I stopped by Phu Phan National Park on a trip around north-east Thailand a couple years ago. I had read that a few species of carnivorous plants might grow there which is precisely the sort of thing most likely to influence my choice of travel destinations.
Getting to Phu Phan required a couple different modes of transportation; first a rural bus or two before the last leg of the journey in the back a pickup truck (a common bus of sorts in rural south-east Asia).
Drosera indica up close
Phu Phan is past the normal route for truck I took which posed a bit of a problem when I went to leave the park the following day. The trip out of the park involved a good bit of walking, quite a few miles on the back of a small moped (along with two other riders), a ride in a tax collector’s truck and finally a bus of some variety at the end. Rather colorful really. The moped broke down repeatedly and the driver was a bit drunk.
Red Drosera indica in slowly moving water
Observing the Drosera indica was justification enough for visiting Thailand. The plants were stunning. Many were in bloom and the color of their foliage ranged from a pleasant light green to a striking red hue.
Green Drosera indica at Phu Phan
I’m a fan of the red plants. They look rather like Drosera hartmeyerorum, which I’ve observed at length in cultivation.
There were lots of blooming Utricularia - U. bifida among them - but a ranger at the park said that it was the off season for Utricularia flowers. Apparently many areas are completely carpeted in inflorescences when things really get going.
I went to the park armed with the Thai names for Utricularia, Drosera and Nepenthes but the ranger only knew about Utricularia, oddly enough. I read somewhere that the Queen of Thailand has a weakness for Utricularia…

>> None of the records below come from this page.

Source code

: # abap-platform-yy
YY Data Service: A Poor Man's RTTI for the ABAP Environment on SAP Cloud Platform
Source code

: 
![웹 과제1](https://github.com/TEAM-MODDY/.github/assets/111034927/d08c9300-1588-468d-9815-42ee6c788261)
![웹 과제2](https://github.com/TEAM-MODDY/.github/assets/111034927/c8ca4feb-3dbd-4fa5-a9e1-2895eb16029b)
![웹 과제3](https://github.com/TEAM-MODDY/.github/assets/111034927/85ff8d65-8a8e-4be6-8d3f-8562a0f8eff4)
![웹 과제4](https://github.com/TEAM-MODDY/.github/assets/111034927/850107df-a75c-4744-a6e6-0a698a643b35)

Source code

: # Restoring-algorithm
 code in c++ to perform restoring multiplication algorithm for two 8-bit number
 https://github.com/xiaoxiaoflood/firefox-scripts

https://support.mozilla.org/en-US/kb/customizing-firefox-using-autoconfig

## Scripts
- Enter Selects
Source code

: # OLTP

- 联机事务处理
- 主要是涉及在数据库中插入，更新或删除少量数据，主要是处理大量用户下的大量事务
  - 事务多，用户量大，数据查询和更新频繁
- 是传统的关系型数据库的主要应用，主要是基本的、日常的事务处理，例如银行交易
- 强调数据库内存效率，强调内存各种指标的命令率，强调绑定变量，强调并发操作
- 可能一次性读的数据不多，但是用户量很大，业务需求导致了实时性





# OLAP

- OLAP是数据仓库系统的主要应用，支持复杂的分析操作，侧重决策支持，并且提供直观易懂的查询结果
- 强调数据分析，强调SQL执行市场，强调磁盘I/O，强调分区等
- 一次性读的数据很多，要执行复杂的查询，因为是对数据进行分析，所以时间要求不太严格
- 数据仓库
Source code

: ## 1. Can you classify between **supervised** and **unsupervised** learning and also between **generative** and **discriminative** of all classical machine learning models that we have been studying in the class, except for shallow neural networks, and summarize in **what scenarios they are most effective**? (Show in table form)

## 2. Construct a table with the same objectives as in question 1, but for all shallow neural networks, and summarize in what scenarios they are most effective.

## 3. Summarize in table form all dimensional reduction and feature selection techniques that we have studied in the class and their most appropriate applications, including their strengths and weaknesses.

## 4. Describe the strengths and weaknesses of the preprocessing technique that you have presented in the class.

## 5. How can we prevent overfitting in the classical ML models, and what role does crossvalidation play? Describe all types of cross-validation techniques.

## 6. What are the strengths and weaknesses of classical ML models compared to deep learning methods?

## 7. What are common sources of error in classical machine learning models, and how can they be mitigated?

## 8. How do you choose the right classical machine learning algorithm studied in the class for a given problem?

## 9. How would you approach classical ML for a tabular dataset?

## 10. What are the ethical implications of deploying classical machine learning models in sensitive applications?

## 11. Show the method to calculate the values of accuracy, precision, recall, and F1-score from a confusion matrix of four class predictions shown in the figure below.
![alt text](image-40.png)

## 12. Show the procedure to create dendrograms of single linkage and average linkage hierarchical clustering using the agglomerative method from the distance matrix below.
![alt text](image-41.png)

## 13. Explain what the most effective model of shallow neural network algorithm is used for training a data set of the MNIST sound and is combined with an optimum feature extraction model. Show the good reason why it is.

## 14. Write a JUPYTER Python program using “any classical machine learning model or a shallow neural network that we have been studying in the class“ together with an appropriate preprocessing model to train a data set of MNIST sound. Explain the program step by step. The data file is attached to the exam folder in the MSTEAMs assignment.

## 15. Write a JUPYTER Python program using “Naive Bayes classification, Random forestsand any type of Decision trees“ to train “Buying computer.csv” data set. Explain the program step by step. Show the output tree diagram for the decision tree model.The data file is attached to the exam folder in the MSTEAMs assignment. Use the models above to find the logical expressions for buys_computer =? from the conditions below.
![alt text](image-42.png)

I’m calling this plant U. minutissima because I don’t have a key handy and am fairly certain it isn’t U. delphinoides, U. bifida, U. caerulea or U. hirta, the other Utricularia species I’ve seen listed as growing in Phu Phan.
The Drosera burmannii at Phu Phan were also striking with plants often growing in very wet areas indeed; some were quite inundated.
Drosera burmannii growing in water
Area around the carnivorous plant seeps
Most folks apparently come to Phu Phan to see things like waterfalls. I like the carnivorous plants better generally but admit the scenery was quite nice.
Who knows, the fauna might also be a bit of a draw.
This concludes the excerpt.